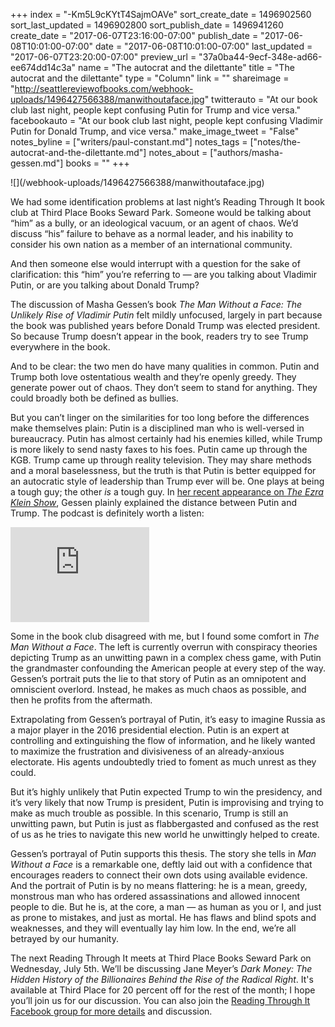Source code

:+++
index = "-Km5L9cKYtT4SajmOAVe"
sort_create_date = 1496902560
sort_last_updated = 1496902800
sort_publish_date = 1496941260
create_date = "2017-06-07T23:16:00-07:00"
publish_date = "2017-06-08T10:01:00-07:00"
date = "2017-06-08T10:01:00-07:00"
last_updated = "2017-06-07T23:20:00-07:00"
preview_url = "37a0ba44-9ecf-348e-ad66-ee674dd14c3a"
name = "The autocrat and the dilettante"
title = "The autocrat and the dilettante"
type = "Column"
link = ""
shareimage = "http://seattlereviewofbooks.com/webhook-uploads/1496427566388/manwithoutaface.jpg"
twitterauto = "At our book club last night, people kept confusing Putin for Trump and vice versa."
facebookauto = "At our book club last night, people kept confusing Vladimir Putin for Donald Trump, and vice versa."
make_image_tweet = "False"
notes_byline = ["writers/paul-constant.md"]
notes_tags = ["notes/the-autocrat-and-the-dilettante.md"]
notes_about = ["authors/masha-gessen.md"]
books = ""
+++
<p class="image-left">![](/webhook-uploads/1496427566388/manwithoutaface.jpg)</p>

We had some identification problems at last night’s Reading Through It book club at Third Place Books Seward Park. Someone would be talking about “him” as a bully, or an ideological vacuum, or an agent of chaos. We’d discuss “his” failure to behave as a normal leader, and his inability to consider his own nation as a member of an international community. 

And then someone else would interrupt with a question for the sake of clarification: this “him” you’re referring to — are you talking about Vladimir Putin, or are you talking about Donald Trump? 

The discussion of Masha Gessen’s book *The Man Without a Face: The Unlikely Rise of Vladimir Putin* felt mildly unfocused, largely in part because the book was published years before Donald Trump was elected president. So because Trump doesn’t appear in the book, readers try to see Trump everywhere in the book.

And to be clear: the two men do have many qualities in common. Putin and Trump both love ostentatious wealth and they’re openly greedy. They generate power out of chaos. They don’t seem to stand for anything. They could broadly both be defined as bullies.

But you can’t linger on the similarities for too long before the differences make themselves plain: Putin is a disciplined man who is well-versed in bureaucracy. Putin has almost certainly had his enemies killed, while Trump is more likely to send nasty faxes to his foes. Putin came up through the KGB. Trump came up through reality television. They may share methods and a moral baselessness, but the truth is that Putin is better equipped for an autocratic style of leadership than Trump ever will be. One plays at being a tough guy; the other *is* a tough guy. In [her recent appearance on *The Ezra Klein Show*](https://www.stitcher.com/podcast/the-ezra-klein-show), Gessen plainly explained the distance between Putin and Trump. The podcast is definitely worth a listen:

<iframe style="border: solid 1px #dedede;"  src="http://app.stitcher.com/splayer/f/82658/50388284" width="220" height="150" frameborder="0" scrolling="no"></iframe>

Some in the book club disagreed with me, but I found some comfort in *The Man Without a Face*. The left is currently overrun with conspiracy theories depicting Trump as an unwitting pawn in a complex chess game, with Putin the grandmaster confounding the American people at every step of the way. Gessen’s portrait puts the lie to that story of Putin as an omnipotent and omniscient overlord. Instead, he makes as much chaos as possible, and then he profits from the aftermath.

Extrapolating from Gessen’s portrayal of Putin, it’s easy to imagine Russia as a major player in the 2016 presidential election. Putin is an expert at controlling and extinguishing the flow of information, and he likely wanted to maximize the frustration and divisiveness of an already-anxious electorate. His agents undoubtedly tried to foment as much unrest as they could.

But it’s highly unlikely that Putin expected Trump to win the presidency, and it’s very likely that now Trump is president, Putin is improvising and trying to make as much trouble as possible. In this scenario, Trump is still an unwitting pawn, but Putin is just as flabbergasted and confused as the rest of us as he tries to navigate this new world he unwittingly helped to create.

Gessen’s  portrayal of Putin supports this thesis. The story she tells in *Man Without a Face* is a remarkable one, deftly laid out with a confidence that encourages readers to connect their own dots using available evidence. And the portrait of Putin is by no means flattering: he is a mean, greedy, monstrous man who has ordered assassinations and allowed innocent people to die. But he is, at the core, a man — as human as you or I, and just as prone to mistakes, and just as mortal. He has flaws and blind spots and weaknesses, and they will eventually lay him low. In the end, we’re all betrayed by our humanity.

The next Reading Through It meets at Third Place Books Seward Park on Wednesday, July 5th. We’ll be discussing Jane Meyer’s *Dark Money: The Hidden History of the Billionaires Behind the Rise of the Radical Right*. It's available at Third Place for 20 percent off for the rest of the month; I hope you’ll join us for our discussion. You can also join the [Reading Through It Facebook group for more details](https://www.facebook.com/groups/readingthroughit/) and discussion.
= = = =
# [Task description]
Retype the data above exactly. Leave the pictures out.

# [Completed exercise]
Source code

:+++
index = "-Km5L9cKYtT4SajmOAVe"
sort_create_date = 1496902560
sort_last_updated = 1496902800
sort_publish_date = 1496941260
create_date = "2017-06-07T23:16:00-07:00"
publish_date = "2017-06-08T10:01:00-07:00"
date = "2017-06-08T10:01:00-07:00"
last_updated = "2017-06-07T23:20:00-07:00"
preview_url = "37a0ba44-9ecf-348e-ad66-ee674dd14c3a"
name = "The autocrat and the dilettante"
title = "The autocrat and the dilettante"
type = "Column"
link = ""
shareimage = "http://seattlereviewofbooks.com/webhook-uploads/1496427566388/manwithoutaface.jpg"
twitterauto = "At our book club last night, people kept confusing Putin for Trump and vice versa."
facebookauto = "At our book club last night, people kept confusing Vladimir Putin for Donald Trump, and vice versa."
make_image_tweet = "False"
notes_byline = ["writers/paul-constant.md"]
notes_tags = ["notes/the-autocrat-and-the-dilettante.md"]
notes_about = ["authors/masha-gessen.md"]
books = ""
+++
<p class="image-left">![](/webhook-uploads/1496427566388/manwithoutaface.jpg)</p>

We had some identification problems at last night’s Reading Through It book club at Third Place Books Seward Park. Someone would be talking about “him” as a bully, or an ideological vacuum, or an agent of chaos. We’d discuss “his” failure to behave as a normal leader, and his inability to consider his own nation as a member of an international community. 

And then someone else would interrupt with a question for the sake of clarification: this “him” you’re referring to — are you talking about Vladimir Putin, or are you talking about Donald Trump? 

The discussion of Masha Gessen’s book *The Man Without a Face: The Unlikely Rise of Vladimir Putin* felt mildly unfocused, largely in part because the book was published years before Donald Trump was elected president. So because Trump doesn’t appear in the book, readers try to see Trump everywhere in the book.

And to be clear: the two men do have many qualities in common. Putin and Trump both love ostentatious wealth and they’re openly greedy. They generate power out of chaos. They don’t seem to stand for anything. They could broadly both be defined as bullies.

But you can’t linger on the similarities for too long before the differences make themselves plain: Putin is a disciplined man who is well-versed in bureaucracy. Putin has almost certainly had his enemies killed, while Trump is more likely to send nasty faxes to his foes. Putin came up through the KGB. Trump came up through reality television. They may share methods and a moral baselessness, but the truth is that Putin is better equipped for an autocratic style of leadership than Trump ever will be. One plays at being a tough guy; the other *is* a tough guy. In [her recent appearance on *The Ezra Klein Show*](https://www.stitcher.com/podcast/the-ezra-klein-show), Gessen plainly explained the distance between Putin and Trump. The podcast is definitely worth a listen:

<iframe style="border: solid 1px #dedede;"  src="http://app.stitcher.com/splayer/f/82658/50388284" width="220" height="150" frameborder="0" scrolling="no"></iframe>

Some in the book club disagreed with me, but I found some comfort in *The Man Without a Face*. The left is currently overrun with conspiracy theories depicting Trump as an unwitting pawn in a complex chess game, with Putin the grandmaster confounding the American people at every step of the way. Gessen’s portrait puts the lie to that story of Putin as an omnipotent and omniscient overlord. Instead, he makes as much chaos as possible, and then he profits from the aftermath.

Extrapolating from Gessen’s portrayal of Putin, it’s easy to imagine Russia as a major player in the 2016 presidential election. Putin is an expert at controlling and extinguishing the flow of information, and he likely wanted to maximize the frustration and divisiveness of an already-anxious electorate. His agents undoubtedly tried to foment as much unrest as they could.

But it’s highly unlikely that Putin expected Trump to win the presidency, and it’s very likely that now Trump is president, Putin is improvising and trying to make as much trouble as possible. In this scenario, Trump is still an unwitting pawn, but Putin is just as flabbergasted and confused as the rest of us as he tries to navigate this new world he unwittingly helped to create.

Gessen’s  portrayal of Putin supports this thesis. The story she tells in *Man Without a Face* is a remarkable one, deftly laid out with a confidence that encourages readers to connect their own dots using available evidence. And the portrait of Putin is by no means flattering: he is a mean, greedy, monstrous man who has ordered assassinations and allowed innocent people to die. But he is, at the core, a man — as human as you or I, and just as prone to mistakes, and just as mortal. He has flaws and blind spots and weaknesses, and they will eventually lay him low. In the end, we’re all betrayed by our humanity.

The next Reading Through It meets at Third Place Books Seward Park on Wednesday, July 5th. We’ll be discussing Jane Meyer’s *Dark Money: The Hidden History of the Billionaires Behind the Rise of the Radical Right*. It's available at Third Place for 20 percent off for the rest of the month; I hope you’ll join us for our discussion. You can also join the [Reading Through It Facebook group for more details](https://www.facebook.com/groups/readingthroughit/) and discussion.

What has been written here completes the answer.